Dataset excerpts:
--- START ---

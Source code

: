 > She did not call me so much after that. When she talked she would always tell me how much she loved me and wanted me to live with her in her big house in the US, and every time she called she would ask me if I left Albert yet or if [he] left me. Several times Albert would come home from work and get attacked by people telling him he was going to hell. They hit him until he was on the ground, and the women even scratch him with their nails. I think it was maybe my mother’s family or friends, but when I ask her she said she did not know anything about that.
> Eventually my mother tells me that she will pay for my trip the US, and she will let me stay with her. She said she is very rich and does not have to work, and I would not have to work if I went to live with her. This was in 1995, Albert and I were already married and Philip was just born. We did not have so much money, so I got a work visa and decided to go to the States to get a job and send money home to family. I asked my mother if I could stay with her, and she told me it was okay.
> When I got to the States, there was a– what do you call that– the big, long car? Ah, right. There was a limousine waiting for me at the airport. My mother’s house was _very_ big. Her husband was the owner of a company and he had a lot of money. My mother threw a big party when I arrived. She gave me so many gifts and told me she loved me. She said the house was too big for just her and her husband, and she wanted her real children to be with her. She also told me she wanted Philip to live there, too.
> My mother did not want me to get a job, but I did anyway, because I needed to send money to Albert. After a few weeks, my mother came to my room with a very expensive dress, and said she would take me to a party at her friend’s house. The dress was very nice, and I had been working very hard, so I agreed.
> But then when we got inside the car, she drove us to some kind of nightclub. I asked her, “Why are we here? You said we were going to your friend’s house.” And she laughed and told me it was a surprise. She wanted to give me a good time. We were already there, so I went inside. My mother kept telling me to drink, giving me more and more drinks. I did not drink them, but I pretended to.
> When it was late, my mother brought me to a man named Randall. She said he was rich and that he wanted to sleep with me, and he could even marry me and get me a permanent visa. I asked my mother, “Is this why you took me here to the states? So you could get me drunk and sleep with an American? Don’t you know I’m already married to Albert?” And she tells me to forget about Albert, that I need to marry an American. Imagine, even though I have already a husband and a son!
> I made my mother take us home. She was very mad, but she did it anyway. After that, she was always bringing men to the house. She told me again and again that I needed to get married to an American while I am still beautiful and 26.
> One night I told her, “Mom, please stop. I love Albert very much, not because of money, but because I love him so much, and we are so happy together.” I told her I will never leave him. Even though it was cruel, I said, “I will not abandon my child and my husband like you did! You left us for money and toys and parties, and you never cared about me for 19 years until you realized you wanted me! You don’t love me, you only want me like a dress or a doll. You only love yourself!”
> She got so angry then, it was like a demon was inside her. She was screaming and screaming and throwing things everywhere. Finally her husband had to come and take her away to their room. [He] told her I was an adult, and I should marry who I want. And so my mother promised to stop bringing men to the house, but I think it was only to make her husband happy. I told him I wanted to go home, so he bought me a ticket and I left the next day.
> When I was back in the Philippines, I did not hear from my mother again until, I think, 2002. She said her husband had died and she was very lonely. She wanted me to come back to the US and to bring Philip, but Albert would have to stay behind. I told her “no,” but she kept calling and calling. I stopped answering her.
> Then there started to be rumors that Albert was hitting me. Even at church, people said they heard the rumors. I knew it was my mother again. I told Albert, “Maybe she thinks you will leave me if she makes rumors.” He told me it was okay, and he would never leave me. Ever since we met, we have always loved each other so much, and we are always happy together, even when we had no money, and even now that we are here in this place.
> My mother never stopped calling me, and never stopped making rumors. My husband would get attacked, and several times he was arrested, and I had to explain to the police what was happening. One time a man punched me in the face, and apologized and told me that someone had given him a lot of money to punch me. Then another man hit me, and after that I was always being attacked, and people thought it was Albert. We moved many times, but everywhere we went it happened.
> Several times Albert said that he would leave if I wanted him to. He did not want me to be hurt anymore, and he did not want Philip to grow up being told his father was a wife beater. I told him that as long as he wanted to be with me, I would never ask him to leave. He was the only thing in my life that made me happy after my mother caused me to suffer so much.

--- END ---
--- START ---

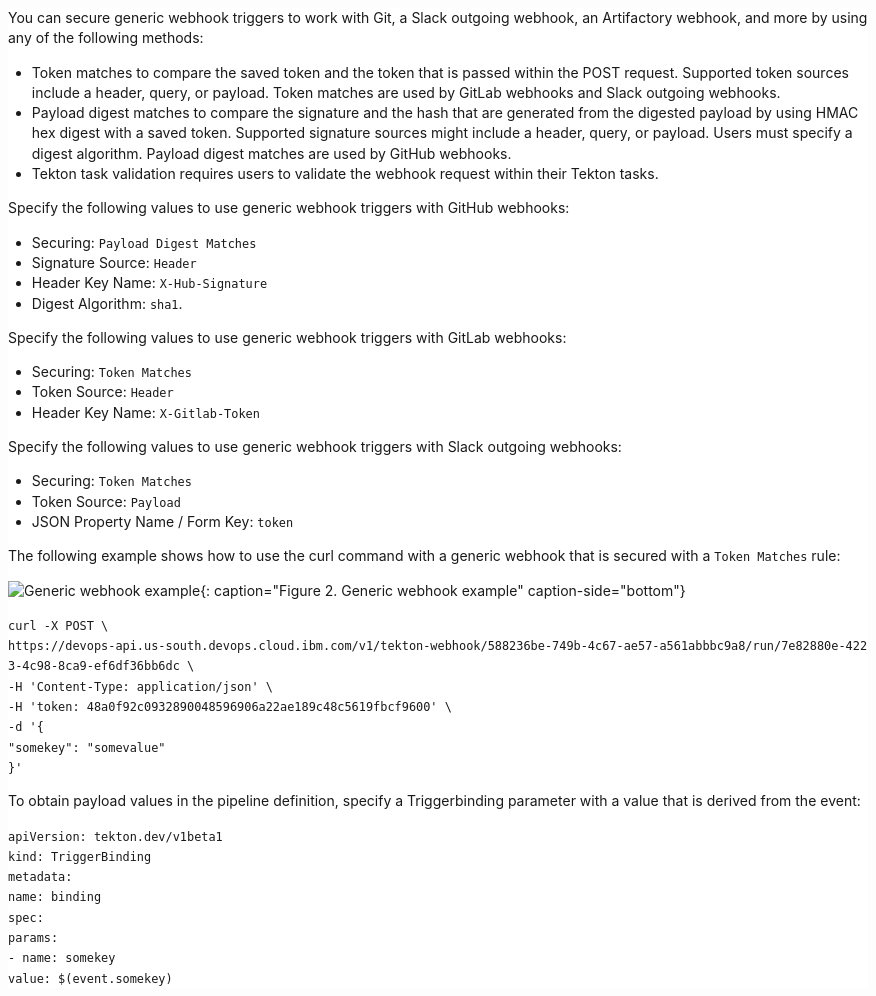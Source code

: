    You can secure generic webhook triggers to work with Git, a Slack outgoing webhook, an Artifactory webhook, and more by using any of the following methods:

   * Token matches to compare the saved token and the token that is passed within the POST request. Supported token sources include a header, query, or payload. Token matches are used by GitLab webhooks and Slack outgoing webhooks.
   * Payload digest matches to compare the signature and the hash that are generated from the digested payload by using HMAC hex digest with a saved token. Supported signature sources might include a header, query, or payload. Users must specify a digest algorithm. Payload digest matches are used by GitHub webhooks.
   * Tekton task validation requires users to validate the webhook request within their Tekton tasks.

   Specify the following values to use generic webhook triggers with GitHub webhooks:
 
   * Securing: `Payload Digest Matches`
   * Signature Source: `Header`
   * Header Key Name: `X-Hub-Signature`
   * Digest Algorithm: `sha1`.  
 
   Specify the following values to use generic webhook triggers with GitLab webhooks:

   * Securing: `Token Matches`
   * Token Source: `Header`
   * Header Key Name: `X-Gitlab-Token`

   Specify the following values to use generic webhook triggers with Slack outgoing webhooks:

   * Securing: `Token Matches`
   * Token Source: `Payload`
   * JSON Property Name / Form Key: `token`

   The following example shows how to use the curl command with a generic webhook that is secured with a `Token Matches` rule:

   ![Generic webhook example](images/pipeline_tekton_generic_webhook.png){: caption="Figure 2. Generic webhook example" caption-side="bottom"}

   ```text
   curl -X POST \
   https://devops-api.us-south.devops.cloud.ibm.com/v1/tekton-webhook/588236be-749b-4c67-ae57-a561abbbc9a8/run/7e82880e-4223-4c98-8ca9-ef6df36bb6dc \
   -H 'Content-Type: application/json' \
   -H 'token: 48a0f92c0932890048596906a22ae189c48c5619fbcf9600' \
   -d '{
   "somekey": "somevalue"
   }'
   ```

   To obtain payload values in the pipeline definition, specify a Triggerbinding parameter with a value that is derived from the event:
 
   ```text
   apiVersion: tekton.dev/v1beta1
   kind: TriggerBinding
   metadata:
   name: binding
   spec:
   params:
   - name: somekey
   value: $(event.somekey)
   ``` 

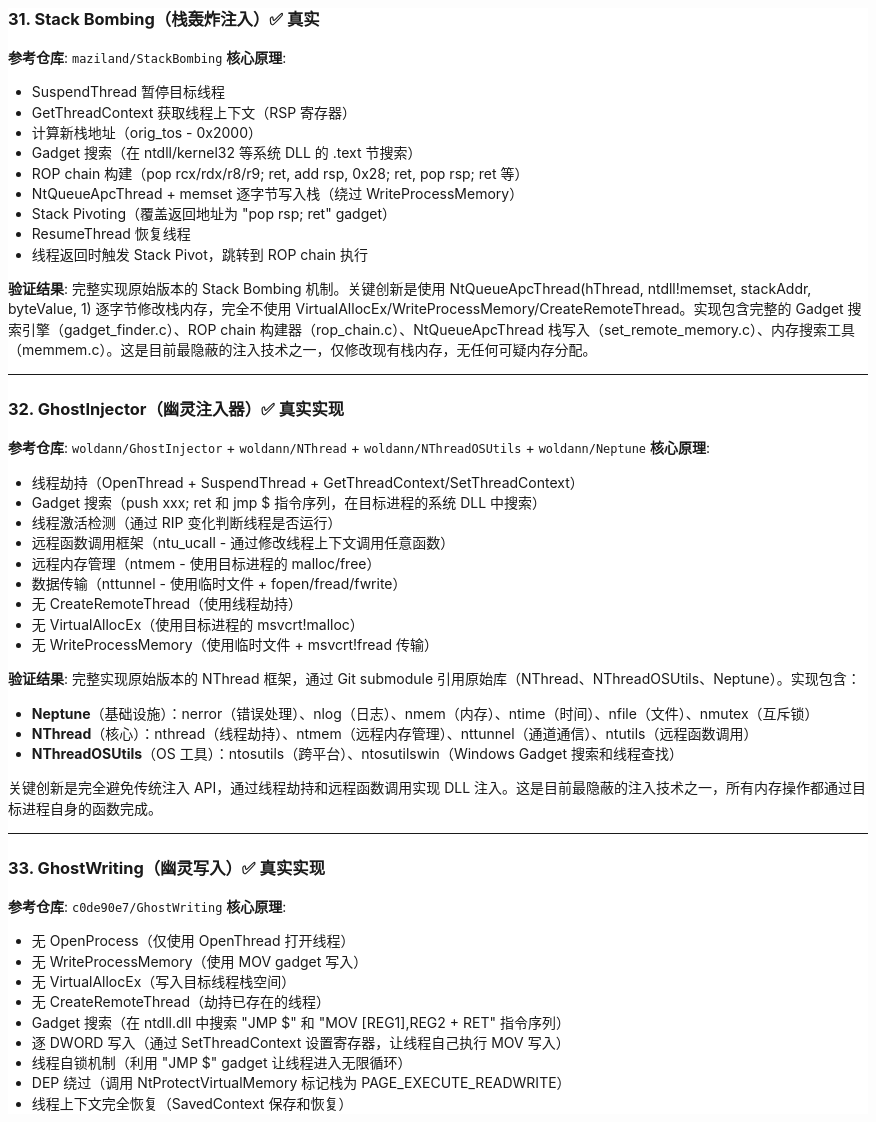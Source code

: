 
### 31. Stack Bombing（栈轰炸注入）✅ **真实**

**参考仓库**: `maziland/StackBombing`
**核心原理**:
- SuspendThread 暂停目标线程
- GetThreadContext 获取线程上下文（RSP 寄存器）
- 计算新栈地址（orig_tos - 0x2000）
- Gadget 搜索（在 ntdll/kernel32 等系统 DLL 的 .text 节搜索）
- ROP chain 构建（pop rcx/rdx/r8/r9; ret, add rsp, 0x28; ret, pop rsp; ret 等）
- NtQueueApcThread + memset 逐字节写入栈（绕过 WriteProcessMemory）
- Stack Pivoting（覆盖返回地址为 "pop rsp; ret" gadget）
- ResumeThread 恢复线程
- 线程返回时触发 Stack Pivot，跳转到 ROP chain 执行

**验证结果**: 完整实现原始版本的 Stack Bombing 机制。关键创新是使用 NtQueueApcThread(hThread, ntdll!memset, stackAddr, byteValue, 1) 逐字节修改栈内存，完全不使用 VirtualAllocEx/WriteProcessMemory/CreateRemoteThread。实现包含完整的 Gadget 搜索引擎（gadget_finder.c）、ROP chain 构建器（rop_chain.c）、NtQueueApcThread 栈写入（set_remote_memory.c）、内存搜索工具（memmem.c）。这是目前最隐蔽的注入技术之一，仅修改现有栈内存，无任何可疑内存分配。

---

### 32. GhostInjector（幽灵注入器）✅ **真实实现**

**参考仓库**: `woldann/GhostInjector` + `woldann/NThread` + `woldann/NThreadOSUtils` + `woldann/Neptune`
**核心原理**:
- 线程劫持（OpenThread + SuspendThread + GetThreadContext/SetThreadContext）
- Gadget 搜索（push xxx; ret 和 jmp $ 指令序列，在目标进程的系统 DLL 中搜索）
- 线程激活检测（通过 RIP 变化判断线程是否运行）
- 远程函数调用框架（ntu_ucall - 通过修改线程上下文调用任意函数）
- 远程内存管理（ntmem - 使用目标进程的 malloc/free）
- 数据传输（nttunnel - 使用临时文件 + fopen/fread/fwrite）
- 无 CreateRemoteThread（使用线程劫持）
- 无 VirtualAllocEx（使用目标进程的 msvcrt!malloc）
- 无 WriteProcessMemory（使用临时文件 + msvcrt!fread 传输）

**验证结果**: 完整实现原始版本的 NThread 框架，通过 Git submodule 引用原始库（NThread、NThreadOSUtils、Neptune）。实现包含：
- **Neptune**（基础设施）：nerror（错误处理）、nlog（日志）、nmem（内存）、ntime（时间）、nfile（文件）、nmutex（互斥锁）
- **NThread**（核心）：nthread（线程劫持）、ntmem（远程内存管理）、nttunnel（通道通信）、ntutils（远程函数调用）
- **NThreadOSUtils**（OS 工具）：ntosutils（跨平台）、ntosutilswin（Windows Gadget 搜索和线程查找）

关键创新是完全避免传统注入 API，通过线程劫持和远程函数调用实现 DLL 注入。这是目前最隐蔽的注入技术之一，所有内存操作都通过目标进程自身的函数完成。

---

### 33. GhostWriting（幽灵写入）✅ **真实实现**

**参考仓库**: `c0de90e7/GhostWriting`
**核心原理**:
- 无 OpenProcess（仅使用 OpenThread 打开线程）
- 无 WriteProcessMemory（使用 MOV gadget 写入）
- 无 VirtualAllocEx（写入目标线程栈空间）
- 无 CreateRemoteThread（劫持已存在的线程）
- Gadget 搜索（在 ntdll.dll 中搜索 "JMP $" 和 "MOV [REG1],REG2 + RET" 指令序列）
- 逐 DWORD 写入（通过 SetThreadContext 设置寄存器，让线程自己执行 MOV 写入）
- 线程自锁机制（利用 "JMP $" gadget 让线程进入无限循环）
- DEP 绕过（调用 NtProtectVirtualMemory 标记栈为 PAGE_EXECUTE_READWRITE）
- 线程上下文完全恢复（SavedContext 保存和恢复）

--- END ---

### TASK REQUIREMENTS
Each line above that includes the word "SetThreadContext" is to be copied.

### ANSWER SPACE
- 线程劫持（OpenThread + SuspendThread + GetThreadContext/SetThreadContext）
- 逐 DWORD 写入（通过 SetThreadContext 设置寄存器，让线程自己执行 MOV 写入）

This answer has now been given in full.